The Hawaii surf season has roared into life with huge waves and the world’s best surfers arriving en masse to its epicenter, the North Shore of Oahu. If you’re thinking of heading to surfing’s spiritual home, there are a few rules to remember.
As in life, it’s not so much a case of what to do, but what not to do. Here are the Hawaiian Anti-Commandments.
Don’t Bring Boards
With airlines traveling to Hawaii now charging on average $200 per board, each way, taking your boards to the Islands is now a very expensive business. Instead when on the North Shore buy a board from one of the surf shops in Haleiwa or on the stretch around Pipeline.
All have a stack of good secondhand boards, with the benefit of being crafted by Hawaiian shapers for Hawaiian waves. When you leave, either sell it or stash it there for your next visit.
Don’t Surf Pipeline
If you have visions of paddling out at big Pipeline, catching the wave of your life and flying home a hero, forget about it. The wave is too dangerous and the crowd too heavy for such fantasies.
“I waited 10 years for that wave,” Nic Von Rupp told GrindTV about the one seen in the above video. “I have surfed it every year since I was 14, and that was the first time in a decade I was sitting in the right position for a proper Pipe set.”
Additionally, there are so many other waves so close by that there is no need. Even the 3-mile stretch from Waimea to Haleiwa has at least 20 different breaks, from easy rollers at Chuns to lumbering walls at Laniakea.
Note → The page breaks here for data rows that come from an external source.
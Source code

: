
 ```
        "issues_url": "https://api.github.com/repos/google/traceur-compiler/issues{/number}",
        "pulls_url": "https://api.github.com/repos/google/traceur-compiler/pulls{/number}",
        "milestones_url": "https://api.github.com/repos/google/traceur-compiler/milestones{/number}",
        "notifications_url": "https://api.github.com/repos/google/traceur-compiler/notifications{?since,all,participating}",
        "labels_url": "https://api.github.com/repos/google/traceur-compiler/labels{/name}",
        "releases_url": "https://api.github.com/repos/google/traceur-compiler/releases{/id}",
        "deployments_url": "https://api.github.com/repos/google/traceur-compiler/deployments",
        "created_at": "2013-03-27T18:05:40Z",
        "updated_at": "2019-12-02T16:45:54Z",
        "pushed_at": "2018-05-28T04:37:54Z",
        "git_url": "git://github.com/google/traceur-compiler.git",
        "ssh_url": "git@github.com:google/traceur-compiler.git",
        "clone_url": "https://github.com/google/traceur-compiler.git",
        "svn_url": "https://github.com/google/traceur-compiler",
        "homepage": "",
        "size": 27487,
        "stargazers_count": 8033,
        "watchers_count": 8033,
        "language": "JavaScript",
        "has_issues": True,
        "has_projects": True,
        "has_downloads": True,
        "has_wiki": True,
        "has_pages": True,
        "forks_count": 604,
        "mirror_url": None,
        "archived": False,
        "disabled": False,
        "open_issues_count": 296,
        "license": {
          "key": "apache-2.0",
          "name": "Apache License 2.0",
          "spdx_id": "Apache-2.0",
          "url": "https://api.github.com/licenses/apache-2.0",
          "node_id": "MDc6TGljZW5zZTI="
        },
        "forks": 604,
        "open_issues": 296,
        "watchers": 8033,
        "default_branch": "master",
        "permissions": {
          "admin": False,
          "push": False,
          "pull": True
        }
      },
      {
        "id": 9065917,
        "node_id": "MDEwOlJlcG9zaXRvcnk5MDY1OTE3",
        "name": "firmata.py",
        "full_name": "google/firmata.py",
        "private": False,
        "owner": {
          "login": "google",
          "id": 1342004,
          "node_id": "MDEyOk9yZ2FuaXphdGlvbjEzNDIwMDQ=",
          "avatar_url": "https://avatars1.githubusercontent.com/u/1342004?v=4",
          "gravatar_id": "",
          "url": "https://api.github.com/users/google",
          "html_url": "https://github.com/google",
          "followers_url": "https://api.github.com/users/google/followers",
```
Leave Pipeline as a purely spectator sport.
Don’t Go Unfit
Hawaii is not the place to wing it. Almost every break on the North Shore features powerful swells and deep, strong currents. Some of the best waves — breaks such as Sunset, Jockos and Haleiwa, for example — need a super-strong rip to make the waves happen.
By being properly fit, you will not only be able to stay calm when or if things go wrong, but you will also be able to catch a lot more waves. Oh, and a few extra muscles won’t hurt when you are chatting up the bikini babes or boardshort beaus on the beach.
Don’t Believe The Hype
Unlike much of what is seen in the media and online, Hawaii is not the unfriendly, aggressive place it is portrayed to be. The North Shore, remarkably, still has a small-town feel with a lack of development and a cruisey alternative vibe.
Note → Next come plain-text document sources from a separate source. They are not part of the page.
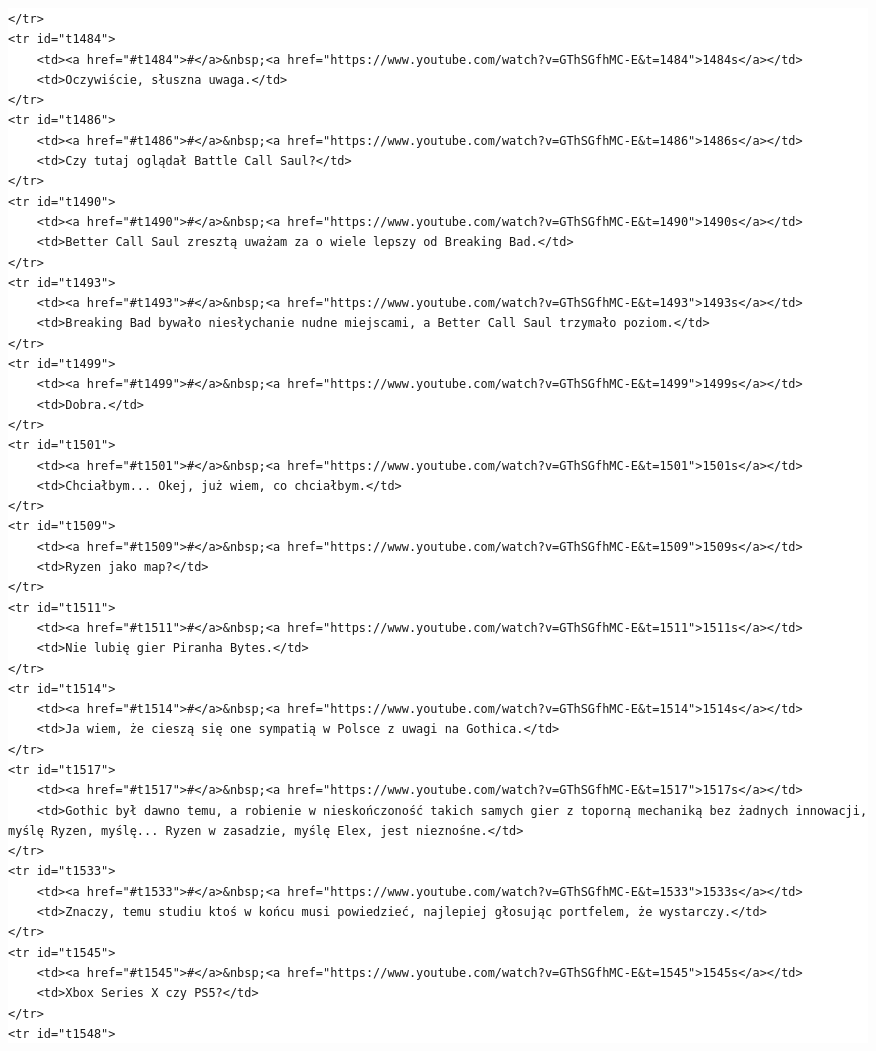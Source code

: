     </tr>
    <tr id="t1484">
        <td><a href="#t1484">#</a>&nbsp;<a href="https://www.youtube.com/watch?v=GThSGfhMC-E&t=1484">1484s</a></td>
        <td>Oczywiście, słuszna uwaga.</td>
    </tr>
    <tr id="t1486">
        <td><a href="#t1486">#</a>&nbsp;<a href="https://www.youtube.com/watch?v=GThSGfhMC-E&t=1486">1486s</a></td>
        <td>Czy tutaj oglądał Battle Call Saul?</td>
    </tr>
    <tr id="t1490">
        <td><a href="#t1490">#</a>&nbsp;<a href="https://www.youtube.com/watch?v=GThSGfhMC-E&t=1490">1490s</a></td>
        <td>Better Call Saul zresztą uważam za o wiele lepszy od Breaking Bad.</td>
    </tr>
    <tr id="t1493">
        <td><a href="#t1493">#</a>&nbsp;<a href="https://www.youtube.com/watch?v=GThSGfhMC-E&t=1493">1493s</a></td>
        <td>Breaking Bad bywało niesłychanie nudne miejscami, a Better Call Saul trzymało poziom.</td>
    </tr>
    <tr id="t1499">
        <td><a href="#t1499">#</a>&nbsp;<a href="https://www.youtube.com/watch?v=GThSGfhMC-E&t=1499">1499s</a></td>
        <td>Dobra.</td>
    </tr>
    <tr id="t1501">
        <td><a href="#t1501">#</a>&nbsp;<a href="https://www.youtube.com/watch?v=GThSGfhMC-E&t=1501">1501s</a></td>
        <td>Chciałbym... Okej, już wiem, co chciałbym.</td>
    </tr>
    <tr id="t1509">
        <td><a href="#t1509">#</a>&nbsp;<a href="https://www.youtube.com/watch?v=GThSGfhMC-E&t=1509">1509s</a></td>
        <td>Ryzen jako map?</td>
    </tr>
    <tr id="t1511">
        <td><a href="#t1511">#</a>&nbsp;<a href="https://www.youtube.com/watch?v=GThSGfhMC-E&t=1511">1511s</a></td>
        <td>Nie lubię gier Piranha Bytes.</td>
    </tr>
    <tr id="t1514">
        <td><a href="#t1514">#</a>&nbsp;<a href="https://www.youtube.com/watch?v=GThSGfhMC-E&t=1514">1514s</a></td>
        <td>Ja wiem, że cieszą się one sympatią w Polsce z uwagi na Gothica.</td>
    </tr>
    <tr id="t1517">
        <td><a href="#t1517">#</a>&nbsp;<a href="https://www.youtube.com/watch?v=GThSGfhMC-E&t=1517">1517s</a></td>
        <td>Gothic był dawno temu, a robienie w nieskończoność takich samych gier z toporną mechaniką bez żadnych innowacji, myślę Ryzen, myślę... Ryzen w zasadzie, myślę Elex, jest nieznośne.</td>
    </tr>
    <tr id="t1533">
        <td><a href="#t1533">#</a>&nbsp;<a href="https://www.youtube.com/watch?v=GThSGfhMC-E&t=1533">1533s</a></td>
        <td>Znaczy, temu studiu ktoś w końcu musi powiedzieć, najlepiej głosując portfelem, że wystarczy.</td>
    </tr>
    <tr id="t1545">
        <td><a href="#t1545">#</a>&nbsp;<a href="https://www.youtube.com/watch?v=GThSGfhMC-E&t=1545">1545s</a></td>
        <td>Xbox Series X czy PS5?</td>
    </tr>
    <tr id="t1548">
The bars, shops, roadside kitchens and supermarkets are staffed by great friendly crew, and, it being a melting pot of travel and surf culture, it is ridiculously easy to strike up conversations and make friends. By showing consideration and respect, most people leave Hawaii with a love of its waves and its people.
Don’t wear shoes indoors
For some reason that involves sweeping sand, wearing shoes indoors in Hawaii is seen as the most disrespectful act you can perpetrate in the islands. In terms of crimes against humanity, it lies just above murder.
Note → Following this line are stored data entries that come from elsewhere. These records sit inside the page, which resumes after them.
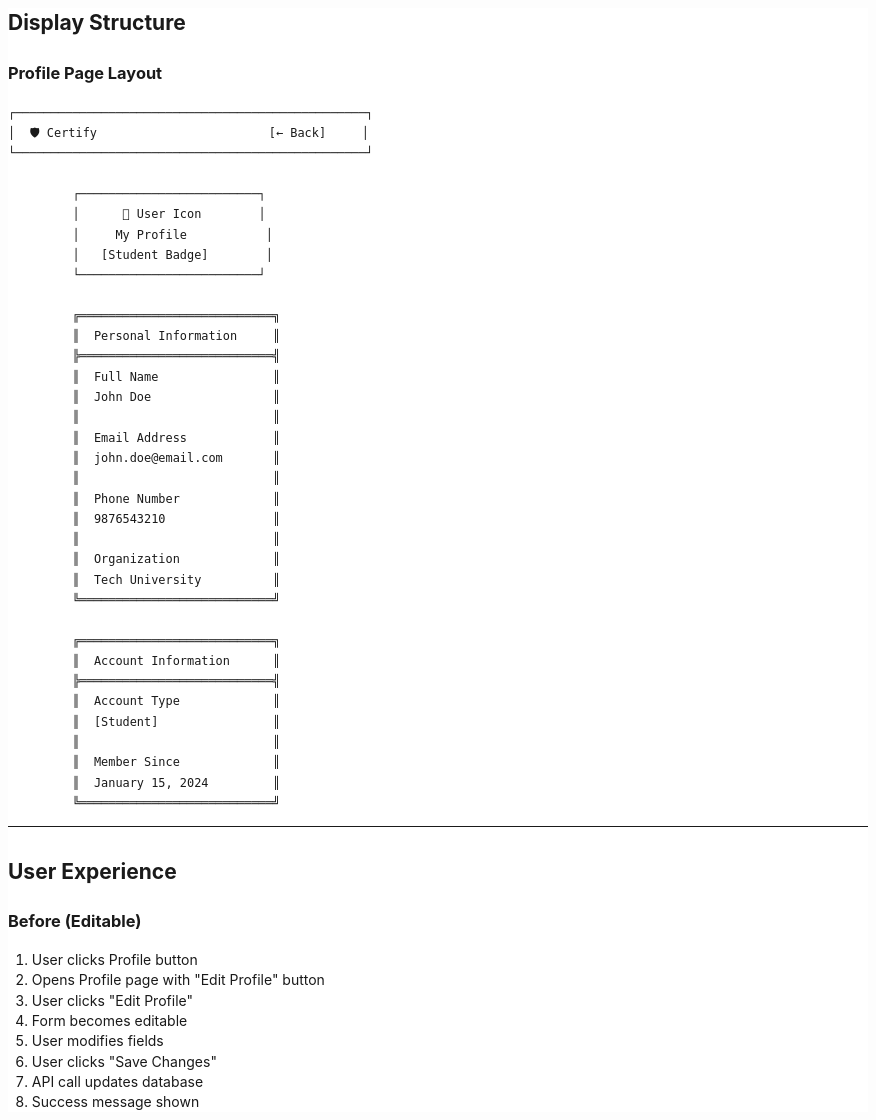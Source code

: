 
## Display Structure

### Profile Page Layout

```
┌─────────────────────────────────────────────────┐
│  🛡️ Certify                        [← Back]     │
└─────────────────────────────────────────────────┘

         ┌─────────────────────────┐
         │      👤 User Icon        │
         │     My Profile           │
         │   [Student Badge]        │
         └─────────────────────────┘

         ╔═══════════════════════════╗
         ║  Personal Information     ║
         ╠═══════════════════════════╣
         ║  Full Name                ║
         ║  John Doe                 ║
         ║                           ║
         ║  Email Address            ║
         ║  john.doe@email.com       ║
         ║                           ║
         ║  Phone Number             ║
         ║  9876543210               ║
         ║                           ║
         ║  Organization             ║
         ║  Tech University          ║
         ╚═══════════════════════════╝

         ╔═══════════════════════════╗
         ║  Account Information      ║
         ╠═══════════════════════════╣
         ║  Account Type             ║
         ║  [Student]                ║
         ║                           ║
         ║  Member Since             ║
         ║  January 15, 2024         ║
         ╚═══════════════════════════╝
```

---

## User Experience

### Before (Editable)

1. User clicks Profile button
2. Opens Profile page with "Edit Profile" button
3. User clicks "Edit Profile"
4. Form becomes editable
5. User modifies fields
6. User clicks "Save Changes"
7. API call updates database
8. Success message shown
Only last year a senior GoPro executive made the mistake of wearing his shoes into the Volcom House, one of the most infamous local haunts that sits opposite Pipeline. His penalty? Ten new cameras to the boys in the house.
If you don’t have access to loads of high-value tech goods, it’s easier just to take your sandals off.
Don’t Go Just Once
“I’ve been coming here for 26 years, and I never tire of it,” two-time world champion Tom Carroll told GrindTV. “It’s like a second home and I learn something every time, be it about the waves or the people. To get the most out of Hawaii, you really need to do the time.”
That’s because it takes times to get your surfboards right. It takes time to find where the best Mai Tais are. It takes time to build your knowledge and your courage and to meet the right people who will teach you the right lessons.
Not going to Hawaii is a crime for anyone who calls themselves a surfer. Going just once is far, far worse.